··· Entries shown
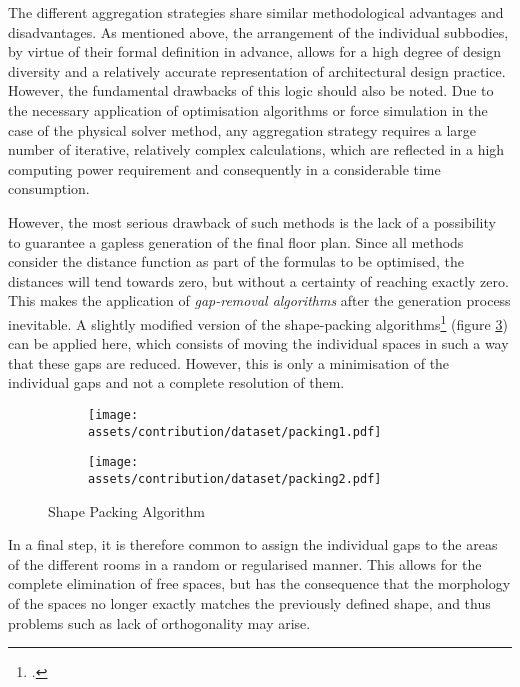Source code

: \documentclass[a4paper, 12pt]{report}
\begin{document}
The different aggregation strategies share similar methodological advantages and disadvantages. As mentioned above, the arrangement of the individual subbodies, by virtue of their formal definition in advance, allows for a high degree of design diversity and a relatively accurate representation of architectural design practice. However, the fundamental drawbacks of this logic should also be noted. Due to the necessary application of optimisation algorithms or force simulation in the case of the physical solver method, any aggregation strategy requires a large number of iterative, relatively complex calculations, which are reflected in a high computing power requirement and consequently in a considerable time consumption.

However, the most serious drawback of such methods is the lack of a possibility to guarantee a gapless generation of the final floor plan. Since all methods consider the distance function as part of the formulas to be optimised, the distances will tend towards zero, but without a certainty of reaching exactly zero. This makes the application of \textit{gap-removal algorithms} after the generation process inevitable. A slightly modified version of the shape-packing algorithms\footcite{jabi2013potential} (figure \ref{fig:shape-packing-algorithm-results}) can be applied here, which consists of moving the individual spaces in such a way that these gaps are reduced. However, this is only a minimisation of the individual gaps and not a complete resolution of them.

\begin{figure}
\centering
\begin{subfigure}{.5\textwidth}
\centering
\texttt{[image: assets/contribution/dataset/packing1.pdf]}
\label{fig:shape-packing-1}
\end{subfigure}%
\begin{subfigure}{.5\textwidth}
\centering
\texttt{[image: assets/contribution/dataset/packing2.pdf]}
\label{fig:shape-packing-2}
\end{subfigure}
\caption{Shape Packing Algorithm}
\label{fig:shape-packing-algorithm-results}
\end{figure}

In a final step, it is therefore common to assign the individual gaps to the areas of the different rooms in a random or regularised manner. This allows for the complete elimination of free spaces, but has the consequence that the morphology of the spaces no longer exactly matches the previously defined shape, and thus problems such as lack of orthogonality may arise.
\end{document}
······
··· Entries shown
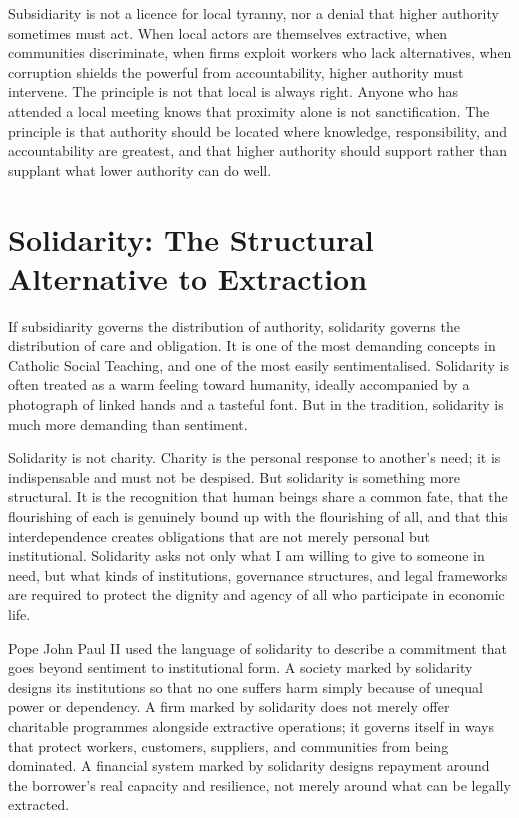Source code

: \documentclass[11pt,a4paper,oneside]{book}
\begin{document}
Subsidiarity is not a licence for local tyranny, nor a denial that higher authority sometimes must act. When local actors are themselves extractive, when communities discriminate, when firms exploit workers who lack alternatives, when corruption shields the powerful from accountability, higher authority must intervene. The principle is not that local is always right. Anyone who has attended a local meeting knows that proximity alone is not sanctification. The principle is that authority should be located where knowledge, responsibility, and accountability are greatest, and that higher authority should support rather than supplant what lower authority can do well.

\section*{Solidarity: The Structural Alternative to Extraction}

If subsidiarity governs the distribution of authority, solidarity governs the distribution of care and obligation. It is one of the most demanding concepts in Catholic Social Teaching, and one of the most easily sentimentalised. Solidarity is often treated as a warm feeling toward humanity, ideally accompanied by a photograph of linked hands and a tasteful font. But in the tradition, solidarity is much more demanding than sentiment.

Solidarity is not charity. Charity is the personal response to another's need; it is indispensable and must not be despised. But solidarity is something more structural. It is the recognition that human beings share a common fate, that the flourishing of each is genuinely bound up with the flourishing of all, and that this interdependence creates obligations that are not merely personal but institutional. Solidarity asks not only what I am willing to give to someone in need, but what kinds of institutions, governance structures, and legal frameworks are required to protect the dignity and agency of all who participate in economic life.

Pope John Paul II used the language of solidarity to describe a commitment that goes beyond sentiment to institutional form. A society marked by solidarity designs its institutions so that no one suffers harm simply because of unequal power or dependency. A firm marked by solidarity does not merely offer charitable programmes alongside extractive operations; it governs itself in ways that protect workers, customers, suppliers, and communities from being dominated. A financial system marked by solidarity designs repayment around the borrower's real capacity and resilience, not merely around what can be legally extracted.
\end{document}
······
What the task requires: Each line of the data that holds "application" should be reported.

Solved problem:
The different aggregation strategies share similar methodological advantages and disadvantages. As mentioned above, the arrangement of the individual subbodies, by virtue of their formal definition in advance, allows for a high degree of design diversity and a relatively accurate representation of architectural design practice. However, the fundamental drawbacks of this logic should also be noted. Due to the necessary application of optimisation algorithms or force simulation in the case of the physical solver method, any aggregation strategy requires a large number of iterative, relatively complex calculations, which are reflected in a high computing power requirement and consequently in a considerable time consumption.
However, the most serious drawback of such methods is the lack of a possibility to guarantee a gapless generation of the final floor plan. Since all methods consider the distance function as part of the formulas to be optimised, the distances will tend towards zero, but without a certainty of reaching exactly zero. This makes the application of \textit{gap-removal algorithms} after the generation process inevitable. A slightly modified version of the shape-packing algorithms\footcite{jabi2013potential} (figure \ref{fig:shape-packing-algorithm-results}) can be applied here, which consists of moving the individual spaces in such a way that these gaps are reduced. However, this is only a minimisation of the individual gaps and not a complete resolution of them.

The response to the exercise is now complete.